He heard the howl of the vehicle's engine. He looked over the neat chopped top of the hedge, across the ploughed field, beyond the wood of dense tree-trunks, and into the distance where a cloud bank settled on a shortened horizon. He saw the wheel of the birds' flight and sensed the innocence of the place. There would have been the same innocence to be seen if he had gazed out from a derelict hut, once used to shelter livestock, at groves of trees that bore dates, or irrigated fields of maize. Innocence reigned in the moments before the Apache gunships materialized above a horizon of gently swaying branches. On his fighting ground in Iraq, if a new cell member had fled in the night, he would have abandoned the place he slept and his current plan, would have started again from point zero on the laborious preparation for a new attack site. Too many now depended on him, and he knew that he would ignore the entreaties of his friend.
'If it is ready, you should go,' Ajaq said.
He walked away from his friend, across the wet grass. Inside the Triangle, on the banks of the Euphrates and Tigris rivers, innocence was unknown to him. Once, he had been captured. Once, the army of the enemy had had him defenceless and within their power, his freedom gone. Once, for an hour less than half a day, he had sat hunched down in the blister of the sun, with his arms held in the small of his back by plastic restrainers, his eyes taped over. But his papers had held up to examination, and the interrogation in the field had been rough — a few kicks, some belts with a rifle's butt — yet bored and cursory. He had been freed. With the wide, staring eyes of an idiot and the limp of a man disabled by polio — . as listed on his documentation — he had shambled away from the Americans. And that night Muhammad Ajaq, who was the Scorpion, had started an inquest inquiry as to whether he had been betrayed or merely fallen into the enemy's arms by misfortune, but men had died because he might have been betrayed. There, innocence did not exist. Here, his ability to recognize a mistake wavered.
He heard a vehicle's door slam at the front of the cottage.
He left his friend, the Engineer, behind him. The curtain flicked at a window, the boy's room.
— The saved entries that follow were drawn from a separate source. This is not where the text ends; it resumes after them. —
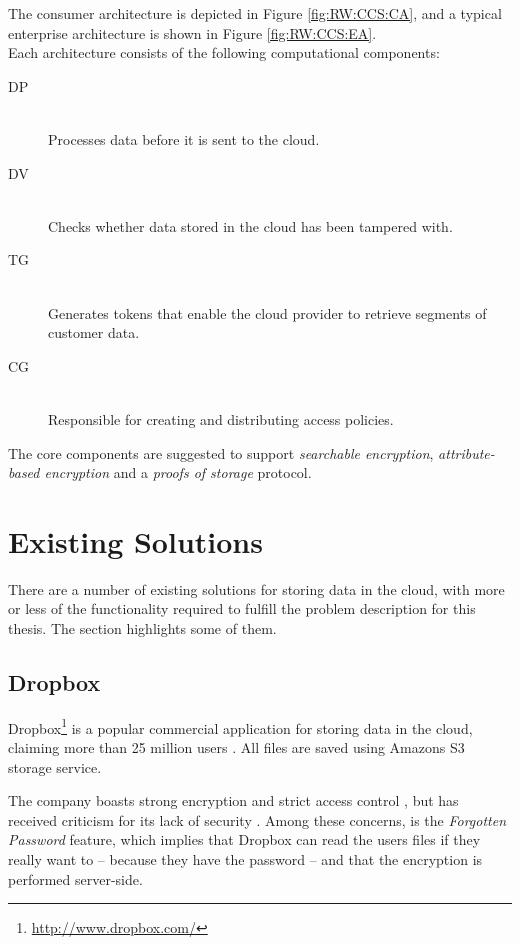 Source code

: \documentclass[pdftex,english,10pt,b5paper,twoside]{book}
\begin{document}
The consumer architecture is depicted in Figure \ref{fig:RW:CCS:CA}, and a typical
enterprise architecture is shown in Figure \ref{fig:RW:CCS:EA}.\\

\noindent Each architecture consists of the following computational components:
\begin{description}
  \item[\ac{DP}] \hfill \\Processes data before it is sent to the cloud.
  \item[\ac{DV}] \hfill \\Checks whether data stored in the cloud has been
  tampered with.
  \item[\ac{TG}] \hfill \\Generates tokens that enable the cloud provider to
  retrieve segments of customer data.
  \item[\ac{CG}] \hfill \\Responsible for creating and distributing access
  policies.
\end{description}

The core components are suggested to support \emph{searchable encryption},
\emph{attribute-based encryption} and a \emph{proofs of storage} protocol.

\section{Existing Solutions}
\label{sec:existing}

There are a number of existing solutions for storing data in the cloud,
with more or less of the functionality required to fulfill the problem
description for this thesis. The section highlights some of them.

\subsection{Dropbox}

Dropbox\footnote{\url{http://www.dropbox.com/}} is a popular commercial
application for storing data in the cloud, claiming more than 25 million users
\cite{dropbox_users}. All files are saved using Amazons S3 storage service.

The company boasts strong encryption and strict access control
\cite{dropbox_security}, but has received criticism for its lack of security
\cite{dropbox_concerns}. Among these concerns, is the \emph{Forgotten Password}
feature, which implies that Dropbox can read the users files if they really
want to -- because they have the password -- and that the encryption is
performed server-side.
\end{document}
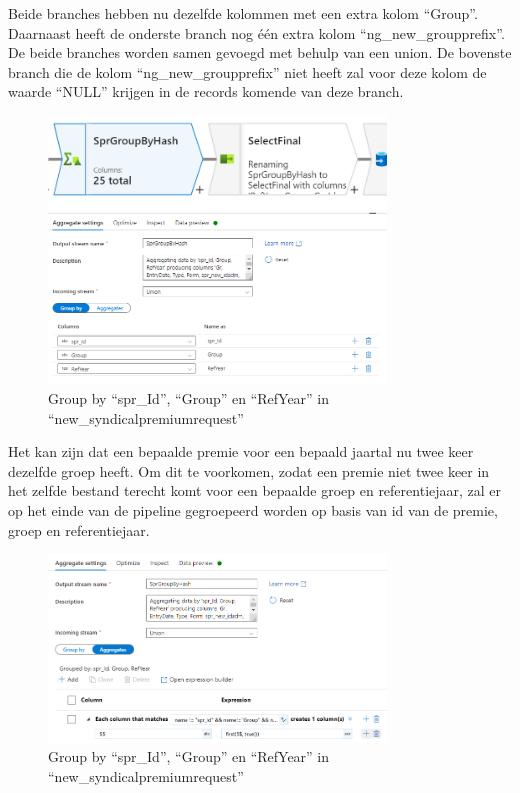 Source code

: Beide branches hebben nu dezelfde kolommen met een extra kolom ``Group''. Daarnaast heeft de onderste branch nog één extra kolom ``ng\_new\_groupprefix''. De beide branches worden samen gevoegd met behulp van een union. De bovenste branch die de kolom ``ng\_new\_groupprefix'' niet heeft zal voor deze kolom de waarde ``NULL'' krijgen in de records komende van deze branch. 

\begin{figure}[H]
    \centering
    \includegraphics[width=0.8\textwidth]{./graphics/adf/group_by_1.png}
    \caption{Group by ``spr\_Id'', ``Group'' en ``RefYear'' in ``new\_syndicalpremiumrequest''}
    \label{fig:groupby}
\end{figure}

Het kan zijn dat een bepaalde premie voor een bepaald jaartal nu twee keer dezelfde groep heeft. Om dit te voorkomen, zodat een premie niet twee keer in het zelfde bestand terecht komt voor een bepaalde groep en referentiejaar, zal er op het einde van de pipeline gegroepeerd worden op basis van id van de premie, groep en referentiejaar.

\begin{figure}[H]
    \centering
    \includegraphics[width=0.8\textwidth]{./graphics/adf/group_by_2.png}
    \caption{Group by ``spr\_Id'', ``Group'' en ``RefYear'' in ``new\_syndicalpremiumrequest''}
\end{figure}

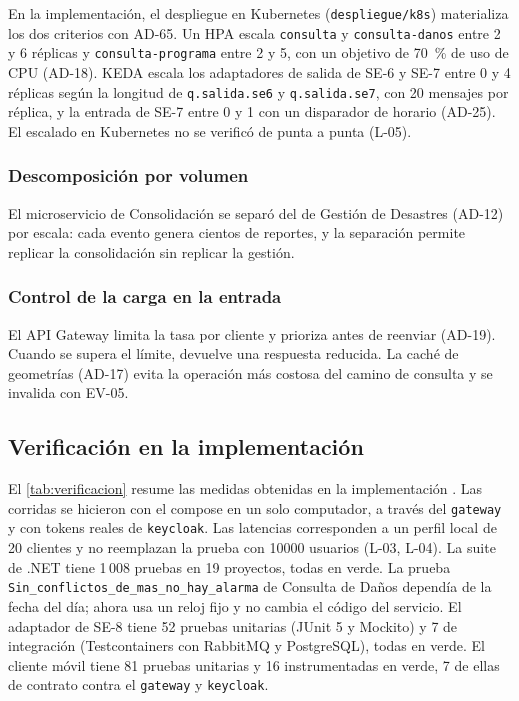 \documentclass[11pt,letterpaper]{article}
\providecommand{\br}{\discretionary{}{}{}}
\begin{document}
En la implementación, el despliegue en Kubernetes (\texttt{despliegue/\br{}k8s}) materializa los dos
criterios con AD-65. Un HPA escala \texttt{consulta} y \texttt{consulta-\br{}danos} entre 2 y 6 réplicas
y \texttt{consulta-\br{}programa} entre 2 y 5, con un objetivo de \qty{70}{\percent} de uso de CPU
(AD-18). KEDA escala los adaptadores de salida de SE-6 y SE-7 entre 0 y 4 réplicas según la
longitud de \texttt{q.salida.se6} y \texttt{q.salida.se7}, con 20 mensajes por réplica, y la
entrada de SE-7 entre 0 y 1 con un disparador de horario (AD-25). El escalado en Kubernetes no se verificó de punta a punta
(L-05).
\subsubsection*{Descomposición por volumen}

El microservicio de Consolidación se separó del de Gestión de
Desastres (AD-12) por escala: cada evento genera cientos de reportes, y la separación
permite replicar la consolidación sin replicar la gestión.
\subsubsection*{Control de la carga en la entrada}

El API Gateway limita la tasa por cliente y prioriza
antes de reenviar (AD-19). Cuando se supera el límite, devuelve una respuesta reducida. La
caché de geometrías (AD-17) evita la operación más costosa del camino de consulta y se
invalida con EV-05.

\subsection{Verificación en la implementación}
\label{sec:verificacion}

El \cref{tab:verificacion} resume las medidas obtenidas en la implementación \cite{revision}. Las
corridas se hicieron con el compose en un solo computador, a través del \texttt{gateway} y con
tokens reales de \texttt{keycloak}. Las latencias corresponden a un perfil local de 20 clientes y no
reemplazan la prueba con \num{10000} usuarios (L-03, L-04). La suite de .NET tiene 1\,008
pruebas en 19 proyectos, todas en verde. La prueba
\texttt{Sin\_\br{}conflictos\_\br{}de\_\br{}mas\_\br{}no\_\br{}hay\_\br{}alarma} de Consulta de Daños dependía de
la fecha del día; ahora usa un reloj fijo y no cambia el código del servicio. El adaptador de SE-8 tiene 52 pruebas unitarias (JUnit 5 y
Mockito) y 7 de integración (Testcontainers con RabbitMQ y PostgreSQL), todas en verde. El cliente móvil tiene 81 pruebas unitarias y 16
instrumentadas en verde, 7 de ellas de contrato contra el \texttt{gateway} y \texttt{keycloak}.
\end{document}
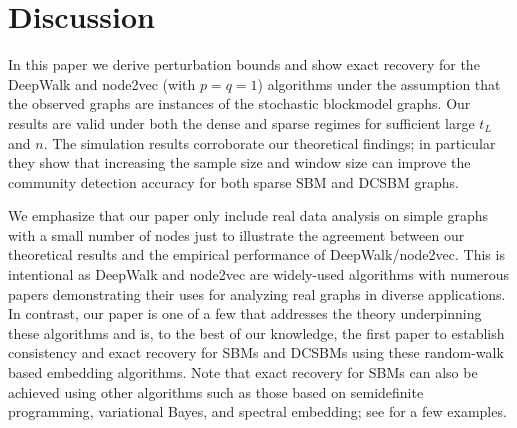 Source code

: \documentclass[10pt,journal,compsoc]{IEEEtran}
\newcommand{\bds}{\boldsymbol}
\newcommand{\T}{\top}
\def\T{{ \mathrm{\scriptscriptstyle T} }} %
\newcommand{\M}[1]{{{\mathbf{\MakeUppercase{#1}}}}}
\numberwithin{equation}{section}
\begin{document}
\section{Discussion}\label{sec:disc}
In this paper we derive perturbation bounds and show exact recovery for the DeepWalk and node2vec
(with $p = q = 1$) algorithms under the assumption that the observed graphs are instances
of the stochastic blockmodel graphs. Our results are valid under both the dense
and sparse regimes for sufficient large $t_L$ and $n$.
The simulation results corroborate our theoretical findings; 
in particular they show that increasing the sample size and window size
can improve the community detection accuracy for both sparse SBM and
DCSBM graphs. %

We emphasize that our paper only include real data analysis on simple graphs with a small number of nodes 
just to illustrate the agreement between our theoretical results and the empirical performance of DeepWalk/node2vec. This is intentional as DeepWalk
and node2vec are widely-used algorithms with numerous
papers demonstrating their uses for analyzing real
graphs in diverse applications. In contrast, our paper is one of a few
that addresses the theory underpinning these algorithms and is, to the best of our knowledge, the
first paper to establish consistency and exact recovery for SBMs and DCSBMs
using these random-walk based embedding algorithms. Note that exact recovery for SBMs can also be achieved using other algorithms such as those based on semidefinite programming, variational Bayes, and spectral embedding; see \cite{abbe2017community,gao_optimal,lyzinski2014perfect} for a few examples.  
\end{document}

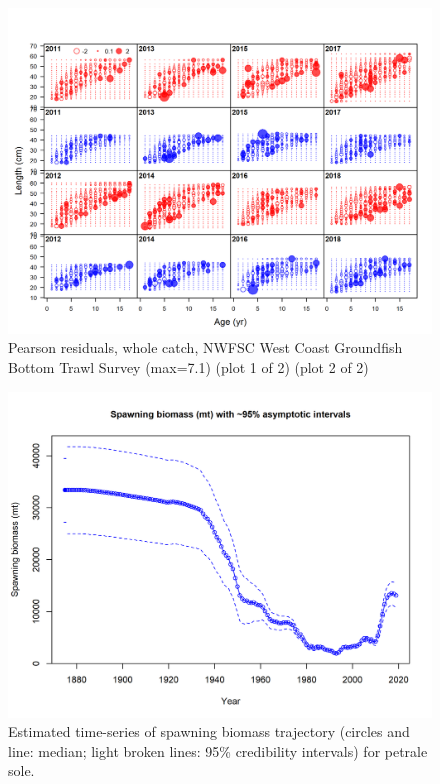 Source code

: \documentclass[12pt,]{article}
\begin{document}
\begin{figure}
\centering
\includegraphics{r4ss/plots_mod1/comp_condAALfit_residsflt7mkt0_page2.png}
\caption{Pearson residuals, whole catch, NWFSC West Coast Groundfish
Bottom Trawl Survey (max=7.1) (plot 1 of 2) (plot 2 of 2)
\label{fig:nwfsc_combo_pearson_2}}
\end{figure}

\begin{figure}
\centering
\includegraphics{r4ss/plots_mod1/ts7_Spawning_biomass_(mt)_with_95_asymptotic_intervals_intervals}
\caption{Estimated time-series of spawning biomass trajectory (circles
and line: median; light broken lines: 95\% credibility intervals) for
petrale sole. \label{fig:ssb}}
\end{figure}
\end{document}
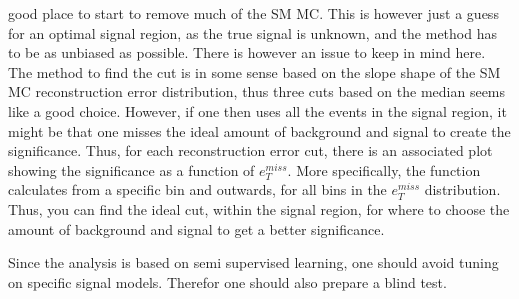 good place to start to remove much of the SM MC. This is however just a guess for an optimal signal region, 
as the true signal is unknown, and the method has to be as unbiased as possible. There is however an issue to keep 
in mind here. The method to find the cut is in some sense based on the slope shape of the SM MC reconstruction 
error distribution, thus three cuts based on the median seems like a good choice. However, if one then uses all 
the events in the signal region, it might be that one misses the ideal amount of background and signal to create 
the significance. Thus, for each reconstruction error cut, there is an associated plot showing the significance 
as a function of $e_T^{miss}$. More specifically, the function calculates from a specific bin and outwards, for all 
bins in the $e_T^{miss}$ distribution. Thus, you can find the ideal cut, within the signal region, for where to 
choose the amount of background and signal to get a better significance.\par 

Since the analysis is based on semi supervised learning, one should avoid tuning on specific signal models.
Therefor one should also prepare a blind test. 
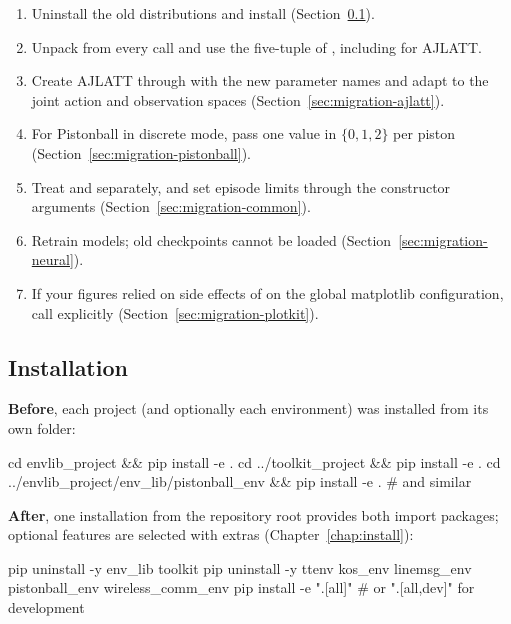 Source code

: \begin{enumerate}
  \item Uninstall the old distributions and install 
    (Section~\ref{sec:migration-install}).
  \item Unpack  from every  call and use
    the five-tuple of , including for AJLATT.
  \item Create AJLATT through  with the new parameter
    names and adapt to the joint action and observation spaces
    (Section~\ref{sec:migration-ajlatt}).
  \item For Pistonball in discrete mode, pass one value in $\{0, 1, 2\}$ per
    piston (Section~\ref{sec:migration-pistonball}).
  \item Treat  and  separately, and set episode
    limits through the constructor arguments
    (Section~\ref{sec:migration-common}).
  \item Retrain  models; old checkpoints cannot be loaded
    (Section~\ref{sec:migration-neural}).
  \item If your figures relied on side effects of  on the global
    matplotlib configuration, call  explicitly
    (Section~\ref{sec:migration-plotkit}).
\end{enumerate}

\subsection{Installation}\label{sec:migration-install}

\textbf{Before}, each project (and optionally each environment) was installed
from its own folder:

\begin{shellcode}
cd envlib_project && pip install -e .
cd ../toolkit_project && pip install -e .
cd ../envlib_project/env_lib/pistonball_env && pip install -e .   # and similar
\end{shellcode}

\textbf{After}, one installation from the repository root provides both
import packages; optional features are selected with extras
(Chapter~\ref{chap:install}):

\begin{shellcode}
pip uninstall -y env_lib toolkit
pip uninstall -y ttenv kos_env linemsg_env pistonball_env wireless_comm_env
pip install -e ".[all]"            # or ".[all,dev]" for development
\end{shellcode}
He should have killed the bastard…but he had not.
He came round the side of the cottage, where the climbing rose was thickest.
He heard the woman's piping voice. 'I just wanted to see that you were all well, all enjoying your holiday together.'
And heard the girl's stammered reply: 'Very well, very much enjoying being together.'
At a front window, pressed close to each other and up against the glass panes, were the faces of the rest, staring like fools and frightened. With his hand by his thigh he snapped his fingers at them and saw their retreat. The girl, Faria, had come out through the front door and intercepted the intruder by the porch. The woman was middle-aged, jowled at her throat, and had crow's feet at her eyes; she wore an old waxed coat and a tweed skirt. He thought her strong. He thought she would fight, and saw the nails on her fingers and the heavy boots on her feet — would fight hard for her life. She stood square in front of a mud-spattered Land Rover, parked beside their own car.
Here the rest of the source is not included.